When I seek counsel with Allah
, I often ask Him to make me a better person. But still I wonder to myself, exactly when will I be released from the yoke of my previous existence so that I can be a whole, sound, and worthy Muslim? Only Allah
knows, but surely, if it ever happens, won’t I know it too? The next question. Will it ever happen?
It is at these times that I have to remind myself of the times of Prophet Muhammad
. Look at the lives of his companions, and kin. They were like me, like the convert here in the west. Surrounded by the sickness of hatred and racism. Sunk in the mire of a culture that is spiritually bankrupt and devoid of guidance. And here I am, a virtual castaway constantly looking for a way to at the very least maintain my identity when advancing it seems so difficult. It is these vestiges that make me more able than the foreign born Muslim to navigate this culture. I know better what to expect, and therefore, I know what to avoid and what to embrace. But, similarly, it is like being an alcoholic locked in a bar where everyone is drinking beer. I know to ask for a soda or a glass of water, but how long can I remain in the bar without being tempted to take a sip of that which is unlawful. The smell is there, the sound of it permeates, the pretended joy it brings ringing in my ears.
Let’s be clear. Islam is the best thing that has ever happened to me. Embracing Islam, Islam embracing me…this has given my life clarity and power, direction and perception, contentment and peace. The vestiges? The ruling on this is still out. Is this a blessing or a curse? Do I use it to better direct my path or do I fight to rid myself of it at all costs? I don’t have the answer to this. But, it scares me, knowing what I know, having seen the things that I have seen. It steals the innocence. It can muddle the clarity, turning all things brown and indistinct.

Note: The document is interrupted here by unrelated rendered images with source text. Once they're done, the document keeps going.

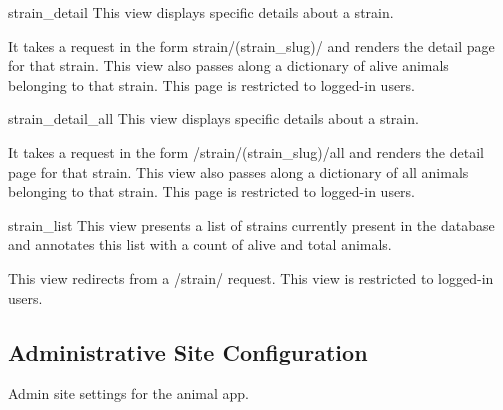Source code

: \documentclass[letterpaper,10pt,english]{sphinxmanual}
\begin{document}
\hypertarget{animal.views.strain\_detail}{}\begin{memberdesc}{strain\_detail}
This view displays specific details about a strain.

It takes a request in the form strain/(strain\_slug)/ and renders the detail page for that strain.
This view also passes along a dictionary of alive animals belonging to that strain.
This page is restricted to logged-in users.
\end{memberdesc}

\hypertarget{animal.views.strain\_detail\_all}{}\begin{memberdesc}{strain\_detail\_all}
This view displays specific details about a strain.

It takes a request in the form /strain/(strain\_slug)/all and renders the detail page for that strain.
This view also passes along a dictionary of all animals belonging to that strain.
This page is restricted to logged-in users.
\end{memberdesc}

\hypertarget{animal.views.strain\_list}{}\begin{memberdesc}{strain\_list}
This view presents a list of strains currently present in the database and annotates this list with a count of alive and total animals.

This view redirects from a /strain/ request.
This view is restricted to logged-in users.
\end{memberdesc}
\hypertarget{module-animal.urls}{}
\modulesynopsis{}

\subsection{Administrative Site Configuration}
\hypertarget{module-animal.admin}{}
\modulesynopsis{}
Admin site settings for the animal app.
\end{document}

Just as I should not be proud of some quality in myself over which I have no control, such as the color of my skin, or the texture of my hair, how can I be ashamed of a past over which I had no control? Should I be ashamed of those vestiges, the ones that mark me as having once been an unbeliever, a housing project dweller, a woman who had it not been for the beneficence of Allah
might have been the 16 year old pregnant statistic - the ones we like to look down upon and wag our fingers at?
Are those vestiges part of my very blueprint? They act as my compass, saying in the internal voice, “Up to here and no further!” And I listen, most of the time.
Those vestiges. What to do about them?